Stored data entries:

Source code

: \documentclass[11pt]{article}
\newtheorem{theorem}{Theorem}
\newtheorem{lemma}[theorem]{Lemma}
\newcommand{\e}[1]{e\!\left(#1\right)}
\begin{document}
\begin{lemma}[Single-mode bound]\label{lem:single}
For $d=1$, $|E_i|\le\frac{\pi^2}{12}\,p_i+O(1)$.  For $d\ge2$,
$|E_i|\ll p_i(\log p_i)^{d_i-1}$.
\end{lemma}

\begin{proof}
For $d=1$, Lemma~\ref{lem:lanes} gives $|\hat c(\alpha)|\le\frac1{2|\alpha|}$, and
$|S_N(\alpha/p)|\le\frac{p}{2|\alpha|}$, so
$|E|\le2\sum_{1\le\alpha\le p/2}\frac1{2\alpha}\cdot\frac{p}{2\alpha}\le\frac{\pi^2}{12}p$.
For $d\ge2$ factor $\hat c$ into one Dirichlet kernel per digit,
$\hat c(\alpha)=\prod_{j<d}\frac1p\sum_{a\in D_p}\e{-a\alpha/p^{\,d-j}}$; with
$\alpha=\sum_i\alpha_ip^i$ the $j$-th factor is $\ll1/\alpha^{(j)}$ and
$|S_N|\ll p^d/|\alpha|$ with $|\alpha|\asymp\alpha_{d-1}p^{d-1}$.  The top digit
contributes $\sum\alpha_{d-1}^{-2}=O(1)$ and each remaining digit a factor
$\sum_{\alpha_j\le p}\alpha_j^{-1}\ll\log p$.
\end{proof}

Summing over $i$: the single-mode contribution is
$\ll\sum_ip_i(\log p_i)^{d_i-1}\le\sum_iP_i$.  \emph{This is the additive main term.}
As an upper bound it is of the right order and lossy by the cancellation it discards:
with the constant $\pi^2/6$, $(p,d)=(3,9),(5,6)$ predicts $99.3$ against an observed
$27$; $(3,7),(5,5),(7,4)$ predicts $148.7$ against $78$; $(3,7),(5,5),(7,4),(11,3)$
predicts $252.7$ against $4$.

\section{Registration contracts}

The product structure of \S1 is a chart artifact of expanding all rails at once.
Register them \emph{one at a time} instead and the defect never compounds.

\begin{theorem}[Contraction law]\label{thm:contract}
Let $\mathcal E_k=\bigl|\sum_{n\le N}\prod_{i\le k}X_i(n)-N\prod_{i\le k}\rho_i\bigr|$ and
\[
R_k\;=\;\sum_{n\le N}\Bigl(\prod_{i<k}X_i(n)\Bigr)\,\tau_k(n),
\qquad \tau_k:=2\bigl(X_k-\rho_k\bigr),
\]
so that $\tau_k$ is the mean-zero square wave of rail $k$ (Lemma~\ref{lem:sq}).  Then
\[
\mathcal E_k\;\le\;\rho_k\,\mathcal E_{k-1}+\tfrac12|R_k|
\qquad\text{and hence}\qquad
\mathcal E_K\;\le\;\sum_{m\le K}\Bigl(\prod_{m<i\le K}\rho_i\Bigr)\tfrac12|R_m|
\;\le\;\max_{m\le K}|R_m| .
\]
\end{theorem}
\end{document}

# What the exercise asks:
An exact copy of the lines from the one holding "digit a factor" through the end of the data is the whole answer.

# Task response:
contributes $\sum\alpha_{d-1}^{-2}=O(1)$ and each remaining digit a factor
$\sum_{\alpha_j\le p}\alpha_j^{-1}\ll\log p$.
\end{proof}

Summing over $i$: the single-mode contribution is
$\ll\sum_ip_i(\log p_i)^{d_i-1}\le\sum_iP_i$.  \emph{This is the additive main term.}
As an upper bound it is of the right order and lossy by the cancellation it discards:
with the constant $\pi^2/6$, $(p,d)=(3,9),(5,6)$ predicts $99.3$ against an observed
$27$; $(3,7),(5,5),(7,4)$ predicts $148.7$ against $78$; $(3,7),(5,5),(7,4),(11,3)$
predicts $252.7$ against $4$.

\section{Registration contracts}

The product structure of \S1 is a chart artifact of expanding all rails at once.
Register them \emph{one at a time} instead and the defect never compounds.

\begin{theorem}[Contraction law]\label{thm:contract}
Let $\mathcal E_k=\bigl|\sum_{n\le N}\prod_{i\le k}X_i(n)-N\prod_{i\le k}\rho_i\bigr|$ and
\[
R_k\;=\;\sum_{n\le N}\Bigl(\prod_{i<k}X_i(n)\Bigr)\,\tau_k(n),
\qquad \tau_k:=2\bigl(X_k-\rho_k\bigr),
\]
so that $\tau_k$ is the mean-zero square wave of rail $k$ (Lemma~\ref{lem:sq}).  Then
\[
\mathcal E_k\;\le\;\rho_k\,\mathcal E_{k-1}+\tfrac12|R_k|
\qquad\text{and hence}\qquad
\mathcal E_K\;\le\;\sum_{m\le K}\Bigl(\prod_{m<i\le K}\rho_i\Bigr)\tfrac12|R_m|
\;\le\;\max_{m\le K}|R_m| .
\]
\end{theorem}
\end{document}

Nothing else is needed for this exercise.